* Activity
Of the entries below, return exactly those lines that fall between the one containing "- **Determining Which" and the one containing "- **Updating the", the two end lines included.

* Data shown
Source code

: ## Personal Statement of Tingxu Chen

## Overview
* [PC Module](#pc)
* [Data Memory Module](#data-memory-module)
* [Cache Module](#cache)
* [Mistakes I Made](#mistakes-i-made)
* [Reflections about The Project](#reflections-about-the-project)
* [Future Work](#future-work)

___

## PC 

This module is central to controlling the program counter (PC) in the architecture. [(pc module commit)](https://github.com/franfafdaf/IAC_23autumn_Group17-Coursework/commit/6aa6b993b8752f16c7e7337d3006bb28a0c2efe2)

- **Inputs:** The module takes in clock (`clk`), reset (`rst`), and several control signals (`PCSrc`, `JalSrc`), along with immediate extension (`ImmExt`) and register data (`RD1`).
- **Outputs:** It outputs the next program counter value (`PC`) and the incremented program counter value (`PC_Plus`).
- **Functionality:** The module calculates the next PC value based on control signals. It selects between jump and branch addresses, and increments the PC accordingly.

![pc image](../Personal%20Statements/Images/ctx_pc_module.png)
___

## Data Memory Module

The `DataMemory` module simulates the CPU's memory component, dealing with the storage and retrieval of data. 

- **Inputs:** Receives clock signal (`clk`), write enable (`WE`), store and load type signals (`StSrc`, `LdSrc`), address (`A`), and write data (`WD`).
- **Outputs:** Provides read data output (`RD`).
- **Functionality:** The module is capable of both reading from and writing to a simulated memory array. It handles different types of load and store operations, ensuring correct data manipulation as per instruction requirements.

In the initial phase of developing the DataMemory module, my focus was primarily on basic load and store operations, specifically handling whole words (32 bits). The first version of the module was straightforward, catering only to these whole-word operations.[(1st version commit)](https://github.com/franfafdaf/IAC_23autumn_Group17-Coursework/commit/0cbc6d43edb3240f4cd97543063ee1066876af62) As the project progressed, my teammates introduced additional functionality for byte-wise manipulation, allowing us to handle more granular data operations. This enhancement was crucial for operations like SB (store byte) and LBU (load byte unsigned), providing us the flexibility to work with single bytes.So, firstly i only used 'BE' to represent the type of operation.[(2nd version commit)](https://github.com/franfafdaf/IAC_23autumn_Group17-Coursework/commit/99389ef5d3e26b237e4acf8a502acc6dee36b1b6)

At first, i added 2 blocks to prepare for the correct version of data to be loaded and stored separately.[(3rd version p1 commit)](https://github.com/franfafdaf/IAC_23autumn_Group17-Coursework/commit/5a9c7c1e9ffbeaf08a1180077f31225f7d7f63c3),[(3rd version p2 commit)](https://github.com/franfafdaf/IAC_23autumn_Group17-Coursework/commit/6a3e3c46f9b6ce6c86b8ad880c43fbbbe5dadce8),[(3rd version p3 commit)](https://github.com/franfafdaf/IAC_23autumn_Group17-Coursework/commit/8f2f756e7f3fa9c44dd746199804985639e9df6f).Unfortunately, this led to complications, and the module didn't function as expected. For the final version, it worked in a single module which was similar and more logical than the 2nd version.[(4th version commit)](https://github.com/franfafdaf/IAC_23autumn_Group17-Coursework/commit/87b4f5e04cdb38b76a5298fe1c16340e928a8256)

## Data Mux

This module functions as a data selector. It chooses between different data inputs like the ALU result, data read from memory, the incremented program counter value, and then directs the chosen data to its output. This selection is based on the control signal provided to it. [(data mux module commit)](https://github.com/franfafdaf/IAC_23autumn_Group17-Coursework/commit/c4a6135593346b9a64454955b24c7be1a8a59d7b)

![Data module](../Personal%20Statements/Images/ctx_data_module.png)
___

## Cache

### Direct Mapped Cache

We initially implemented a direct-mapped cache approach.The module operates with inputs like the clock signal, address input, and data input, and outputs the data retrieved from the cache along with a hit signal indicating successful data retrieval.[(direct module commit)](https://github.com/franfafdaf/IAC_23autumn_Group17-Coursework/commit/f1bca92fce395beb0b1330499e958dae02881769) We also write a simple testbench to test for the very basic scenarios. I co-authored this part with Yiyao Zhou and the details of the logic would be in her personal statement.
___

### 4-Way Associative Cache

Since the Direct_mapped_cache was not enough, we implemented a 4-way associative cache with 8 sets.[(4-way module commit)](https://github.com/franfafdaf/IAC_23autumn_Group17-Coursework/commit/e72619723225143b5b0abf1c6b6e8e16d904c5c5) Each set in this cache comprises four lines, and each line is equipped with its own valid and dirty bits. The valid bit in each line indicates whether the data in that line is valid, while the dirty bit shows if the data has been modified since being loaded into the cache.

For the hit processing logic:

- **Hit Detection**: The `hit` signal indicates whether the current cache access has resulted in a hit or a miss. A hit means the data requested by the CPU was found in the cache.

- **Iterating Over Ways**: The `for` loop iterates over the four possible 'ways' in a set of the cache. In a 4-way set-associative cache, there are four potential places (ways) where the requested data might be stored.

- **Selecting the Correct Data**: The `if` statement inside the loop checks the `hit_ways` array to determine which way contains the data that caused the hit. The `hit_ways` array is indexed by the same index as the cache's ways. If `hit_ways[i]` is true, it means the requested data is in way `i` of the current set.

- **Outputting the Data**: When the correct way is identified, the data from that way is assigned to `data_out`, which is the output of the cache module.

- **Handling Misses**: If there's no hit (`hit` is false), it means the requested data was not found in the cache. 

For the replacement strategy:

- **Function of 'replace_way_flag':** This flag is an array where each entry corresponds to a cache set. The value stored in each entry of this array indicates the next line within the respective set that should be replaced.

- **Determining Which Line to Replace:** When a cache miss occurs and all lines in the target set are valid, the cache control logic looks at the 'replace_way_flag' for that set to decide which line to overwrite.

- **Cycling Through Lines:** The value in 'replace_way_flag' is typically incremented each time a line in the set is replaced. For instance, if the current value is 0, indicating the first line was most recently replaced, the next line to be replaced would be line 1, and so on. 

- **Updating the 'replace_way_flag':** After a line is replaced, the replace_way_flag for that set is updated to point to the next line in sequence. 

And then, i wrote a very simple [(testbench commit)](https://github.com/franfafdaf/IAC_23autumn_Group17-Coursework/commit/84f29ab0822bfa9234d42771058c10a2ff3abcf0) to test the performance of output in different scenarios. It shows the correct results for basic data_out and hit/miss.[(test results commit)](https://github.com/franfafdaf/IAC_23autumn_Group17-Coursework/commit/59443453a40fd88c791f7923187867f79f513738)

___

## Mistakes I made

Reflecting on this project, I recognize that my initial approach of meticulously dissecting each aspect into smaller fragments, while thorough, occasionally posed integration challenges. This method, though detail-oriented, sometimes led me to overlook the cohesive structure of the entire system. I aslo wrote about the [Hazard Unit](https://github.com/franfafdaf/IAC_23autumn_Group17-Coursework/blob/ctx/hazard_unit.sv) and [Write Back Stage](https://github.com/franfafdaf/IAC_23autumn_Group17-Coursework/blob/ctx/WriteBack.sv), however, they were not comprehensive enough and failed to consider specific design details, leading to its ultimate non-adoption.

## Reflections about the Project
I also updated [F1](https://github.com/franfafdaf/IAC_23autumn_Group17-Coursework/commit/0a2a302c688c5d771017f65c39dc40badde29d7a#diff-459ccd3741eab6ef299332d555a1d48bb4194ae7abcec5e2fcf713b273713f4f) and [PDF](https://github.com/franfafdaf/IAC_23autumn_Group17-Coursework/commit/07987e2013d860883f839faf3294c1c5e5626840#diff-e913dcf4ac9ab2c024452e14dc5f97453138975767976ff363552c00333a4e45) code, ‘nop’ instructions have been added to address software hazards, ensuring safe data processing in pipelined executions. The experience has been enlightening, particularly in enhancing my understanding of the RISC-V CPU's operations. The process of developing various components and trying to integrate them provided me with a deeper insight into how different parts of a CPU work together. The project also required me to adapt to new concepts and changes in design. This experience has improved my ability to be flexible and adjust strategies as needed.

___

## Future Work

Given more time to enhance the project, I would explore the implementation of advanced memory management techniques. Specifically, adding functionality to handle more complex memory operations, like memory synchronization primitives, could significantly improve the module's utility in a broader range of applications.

* Answer section
- **Determining Which Line to Replace:** When a cache miss occurs and all lines in the target set are valid, the cache control logic looks at the 'replace_way_flag' for that set to decide which line to overwrite.

- **Cycling Through Lines:** The value in 'replace_way_flag' is typically incremented each time a line in the set is replaced. For instance, if the current value is 0, indicating the first line was most recently replaced, the next line to be replaced would be line 1, and so on. 

- **Updating the 'replace_way_flag':** After a line is replaced, the replace_way_flag for that set is updated to point to the next line in sequence. 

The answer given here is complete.